Problem description:
From the line with "Light — минимальные" through the line with "# Задание 5: Эксперимент с размерами", repeat the entries verbatim, both end lines included, and add nothing.

--- Records for the task Enclosed Below ---

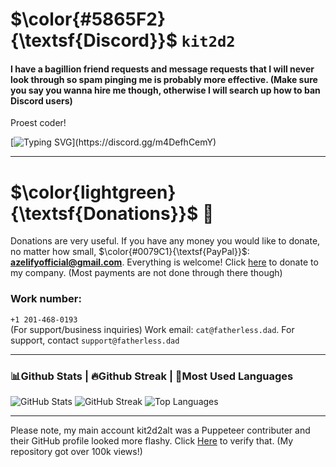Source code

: # $\color{#5865F2}{\textsf{Discord}}$ `kit2d2`
#### I have a bagillion friend requests and message requests that I will never look through so spam pinging me is probably more effective. (Make sure you say you wanna hire me though, otherwise I will search up how to ban Discord users)
Proest coder!

[![Typing SVG](https://readme-typing-svg.demolab.com?font=Ubuntu&weight=700&pause=1000&color=555555BE&background=ECEFFF00&multiline=true&width=1000&height=100&lines=My+creativity+is+limited+in+just+an+md+file.+Join+my+Discord+server+to+hire+me!)](https://discord.gg/m4DefhCemY)

---

# $\color{lightgreen}{\textsf{Donations}}$ 💸
Donations are very useful. If you have any money you would like to donate, no matter how small, $\color{#0079C1}{\textsf{PayPal}}$: **azelifyofficial@gmail.com**. Everything is welcome! Click [here](https://t.co/QlxalFfUeP) to donate to my company. (Most payments are not done through there though)

### Work number:
`+1 201-468-0193`  
(For support/business inquiries)
Work email: `cat@fatherless.dad`. For support, contact `support@fatherless.dad`

---

### 📊Github Stats | 🔥Github Streak | 🙊Most Used Languages 
![GitHub Stats](https://github-readme-stats.vercel.app/api?username=cat2d2&show_icons=true&theme=radical) ![GitHub Streak](https://streak-stats.demolab.com?user=cat2d2&theme=radical) ![Top Languages](https://github-readme-stats.vercel.app/api/top-langs/?username=cat2d2&layout=compact&theme=radical)

---

Please note, my main account kit2d2alt was a Puppeteer contributer and their GitHub profile looked more flashy. Click [Here](https://web.archive.org/web/20240919133234/github.com/kit2d2alt) to verify that. (My repository got over 100k views!)
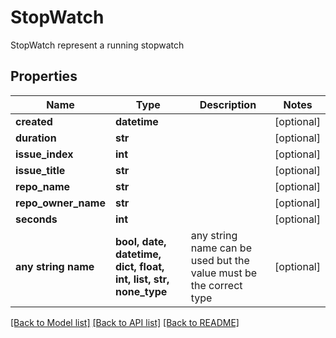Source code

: # StopWatch

StopWatch represent a running stopwatch

## Properties
Name | Type | Description | Notes
------------ | ------------- | ------------- | -------------
**created** | **datetime** |  | [optional] 
**duration** | **str** |  | [optional] 
**issue_index** | **int** |  | [optional] 
**issue_title** | **str** |  | [optional] 
**repo_name** | **str** |  | [optional] 
**repo_owner_name** | **str** |  | [optional] 
**seconds** | **int** |  | [optional] 
**any string name** | **bool, date, datetime, dict, float, int, list, str, none_type** | any string name can be used but the value must be the correct type | [optional]

[[Back to Model list]](../README.md#documentation-for-models) [[Back to API list]](../README.md#documentation-for-api-endpoints) [[Back to README]](../README.md)


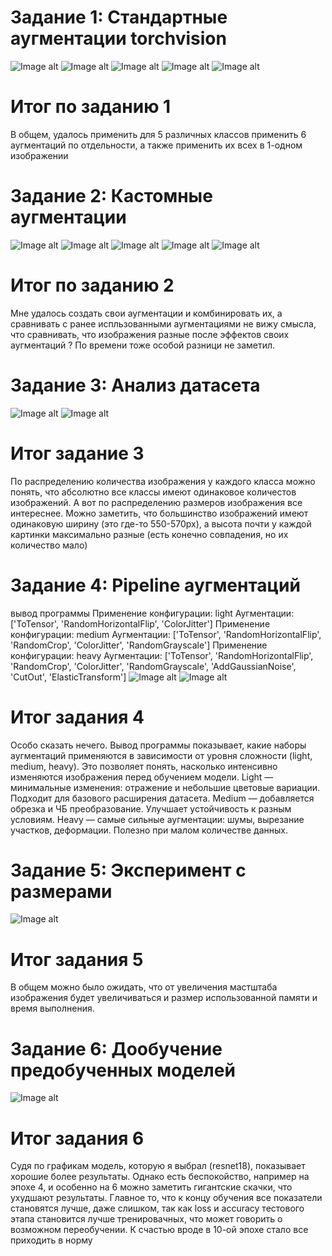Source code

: # Задание 1: Стандартные аугментации torchvision
![Image alt](https://github.com/NikitenkoNikolai/-Practice_2nd_year_UrFU/tree/main/5/imgs/1.1.JPG)
![Image alt](https://github.com/NikitenkoNikolai/-Practice_2nd_year_UrFU/tree/main/5/imgs/1.2.JPG)
![Image alt](https://github.com/NikitenkoNikolai/-Practice_2nd_year_UrFU/tree/main/5/imgs/1.3.JPG)
![Image alt](https://github.com/NikitenkoNikolai/-Practice_2nd_year_UrFU/tree/main/5/imgs/1.4.JPG)
![Image alt](https://github.com/NikitenkoNikolai/-Practice_2nd_year_UrFU/tree/main/5/imgs/1.5.JPG)
# Итог по заданию 1
В общем, удалось применить для 5 различных классов применить 6 аугментаций по отдельности, а также применить их всех в 1-одном изображении 

# Задание 2: Кастомные аугментации
![Image alt](https://github.com/NikitenkoNikolai/-Practice_2nd_year_UrFU/tree/main/5/imgs/2.1.JPG)
![Image alt](https://github.com/NikitenkoNikolai/-Practice_2nd_year_UrFU/tree/main/5/imgs/2.2.JPG)
![Image alt](https://github.com/NikitenkoNikolai/-Practice_2nd_year_UrFU/tree/main/5/imgs/2.3.JPG)
![Image alt](https://github.com/NikitenkoNikolai/-Practice_2nd_year_UrFU/tree/main/5/imgs/2.4.JPG)
![Image alt](https://github.com/NikitenkoNikolai/-Practice_2nd_year_UrFU/tree/main/5/imgs/2.5.JPG)
# Итог по заданию 2
Мне удалось создать свои аугментации и комбинировать их, а сравнивать с ранее испльзованными аугментациями не вижу смысла, что сравнивать, что изображения разные 
после эффектов своих аугментаций ? По времени тоже особой разници не заметил.  

# Задание 3: Анализ датасета 
![Image alt](https://github.com/NikitenkoNikolai/-Practice_2nd_year_UrFU/tree/main/5/imgs/3.1.JPG)
![Image alt](https://github.com/NikitenkoNikolai/-Practice_2nd_year_UrFU/tree/main/5/imgs/3.2.JPG)
# Итог задание 3
По распределению количества изображения у каждого класса можно понять, что абсолютно все классы имеют одинаковое количестов изображений.
А вот по распределению размеров изображения все интереснее. Можно заметить, что большинство изображений имеют одинаковую ширину (это где-то 550-570px), а высота почти 
у каждой картинки максимально разные (есть конечно совпадения, но их количество мало) 

# Задание 4: Pipeline аугментаций
вывод программы
Применение конфигурации: light
Аугментации: ['ToTensor', 'RandomHorizontalFlip', 'ColorJitter']
Применение конфигурации: medium
Аугментации: ['ToTensor', 'RandomHorizontalFlip', 'RandomCrop', 'ColorJitter', 'RandomGrayscale']
Применение конфигурации: heavy
Аугментации: ['ToTensor', 'RandomHorizontalFlip', 'RandomCrop', 'ColorJitter', 'RandomGrayscale', 'AddGaussianNoise', 'CutOut', 'ElasticTransform']
![Image alt](https://github.com/NikitenkoNikolai/-Practice_2nd_year_UrFU/tree/main/5/imgs/augment_exp.JPG)
![Image alt](https://github.com/NikitenkoNikolai/-Practice_2nd_year_UrFU/tree/main/5/imgs/augment.JPG)
# Итог задания 4
Особо сказать нечего. 
Вывод программы показывает, какие наборы аугментаций применяются в зависимости от уровня сложности (light, medium, heavy).
Это позволяет понять, насколько интенсивно изменяются изображения перед обучением модели.
Light — минимальные изменения: отражение и небольшие цветовые вариации. Подходит для базового расширения датасета.
Medium — добавляется обрезка и ЧБ преобразование. Улучшает устойчивость к разным условиям.
Heavy — самые сильные аугментации: шумы, вырезание участков, деформации. Полезно при малом количестве данных.

# Задание 5: Эксперимент с размерами
![Image alt](https://github.com/NikitenkoNikolai/-Practice_2nd_year_UrFU/tree/main/5/imgs/5.1.JPG)
# Итог задания 5
В общем можно было ожидать, что от увеличения мастштаба изображения будет увеличиваться и размер использованной памяти и время выполнения. 

# Задание 6: Дообучение предобученных моделей 
![Image alt](https://github.com/NikitenkoNikolai/-Practice_2nd_year_UrFU/tree/main/5/imgs/6.1.JPG)
# Итог задания 6
Судя по графикам модель, которую я выбрал (resnet18), показывает хорошие более результаты. Однако есть беспокойство, например на эпохе 4, и особенно на 6 можно заметить гигантские скачки,
что ухудшают результаты. Главное то, что к концу обучения все показатели становятся лучше, даже слишком, так как loss и accuracy тестового этапа становится лучше тренировачных, что может говорить 
о возможном переобучении. К счастью вроде в 10-ой эпохе стало все приходить в норму 
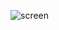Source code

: ![screen](https://media.discordapp.net/attachments/740144639050383412/753557386370744403/unknown.png)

--- End of Enclosed Records for the task ---

Completed exercise:
Light — минимальные изменения: отражение и небольшие цветовые вариации. Подходит для базового расширения датасета.
Medium — добавляется обрезка и ЧБ преобразование. Улучшает устойчивость к разным условиям.
Heavy — самые сильные аугментации: шумы, вырезание участков, деформации. Полезно при малом количестве данных.

# Задание 5: Эксперимент с размерами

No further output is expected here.